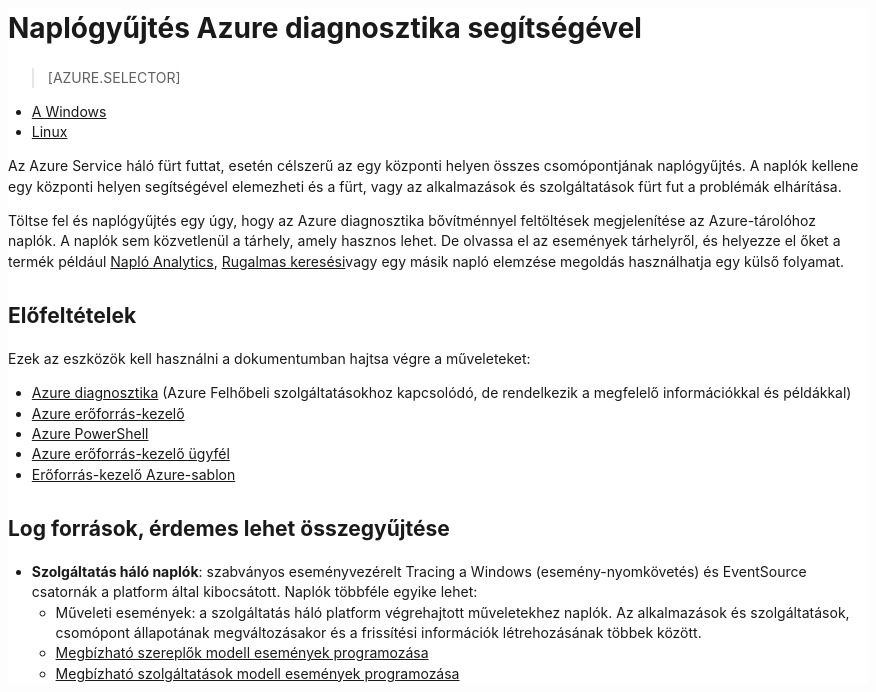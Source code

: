 <properties
   pageTitle="Naplógyűjtés Azure diagnosztika segítségével |} Microsoft Azure"
   description="Ez a cikk ismerteti, hogy miként állíthat be Azure diagnosztikai naplók gyűjt a rendszerű az Azure Service háló fürtre."
   services="service-fabric"
   documentationCenter=".net"
   authors="ms-toddabel"
   manager="timlt"
   editor=""/>

<tags
   ms.service="service-fabric"
   ms.devlang="dotnet"
   ms.topic="article"
   ms.tgt_pltfrm="NA"
   ms.workload="NA"
   ms.date="09/28/2016"
   ms.author="toddabel"/>


# <a name="collect-logs-by-using-azure-diagnostics"></a>Naplógyűjtés Azure diagnosztika segítségével

> [AZURE.SELECTOR]
- [A Windows](service-fabric-diagnostics-how-to-setup-wad.md)
- [Linux](service-fabric-diagnostics-how-to-setup-lad.md)

Az Azure Service háló fürt futtat, esetén célszerű az egy központi helyen összes csomópontjának naplógyűjtés. A naplók kellene egy központi helyen segítségével elemezheti és a fürt, vagy az alkalmazások és szolgáltatások fürt fut a problémák elhárítása.

Töltse fel és naplógyűjtés egy úgy, hogy az Azure diagnosztika bővítménnyel feltöltések megjelenítése az Azure-tárolóhoz naplók. A naplók sem közvetlenül a tárhely, amely hasznos lehet. De olvassa el az események tárhelyről, és helyezze el őket a termék például [Napló Analytics](../log-analytics/log-analytics-service-fabric.md), [Rugalmas keresési](service-fabric-diagnostic-how-to-use-elasticsearch.md)vagy egy másik napló elemzése megoldás használhatja egy külső folyamat.

## <a name="prerequisites"></a>Előfeltételek
Ezek az eszközök kell használni a dokumentumban hajtsa végre a műveleteket:

* [Azure diagnosztika](../cloud-services/cloud-services-dotnet-diagnostics.md) (Azure Felhőbeli szolgáltatásokhoz kapcsolódó, de rendelkezik a megfelelő információkkal és példákkal)
* [Azure erőforrás-kezelő](../azure-resource-manager/resource-group-overview.md)
* [Azure PowerShell](../powershell-install-configure.md)
* [Azure erőforrás-kezelő ügyfél](https://github.com/projectkudu/ARMClient)
* [Erőforrás-kezelő Azure-sablon](../virtual-machines/virtual-machines-windows-extensions-diagnostics-template.md)


## <a name="log-sources-that-you-might-want-to-collect"></a>Log források, érdemes lehet összegyűjtése
- **Szolgáltatás háló naplók**: szabványos eseményvezérelt Tracing a Windows (esemény-nyomkövetés) és EventSource csatornák a platform által kibocsátott. Naplók többféle egyike lehet:
  - Műveleti események: a szolgáltatás háló platform végrehajtott műveletekhez naplók. Az alkalmazások és szolgáltatások, csomópont állapotának megváltozásakor és a frissítési információk létrehozásának többek között.
  - [Megbízható szereplők modell események programozása](service-fabric-reliable-actors-diagnostics.md)
  - [Megbízható szolgáltatások modell események programozása](service-fabric-reliable-services-diagnostics.md)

__________

Copy the lines from the entries above in which the word "kezelő" appears.

* [Azure erőforrás-kezelő](../azure-resource-manager/resource-group-overview.md)
* [Azure erőforrás-kezelő ügyfél](https://github.com/projectkudu/ARMClient)
* [Erőforrás-kezelő Azure-sablon](../virtual-machines/virtual-machines-windows-extensions-diagnostics-template.md)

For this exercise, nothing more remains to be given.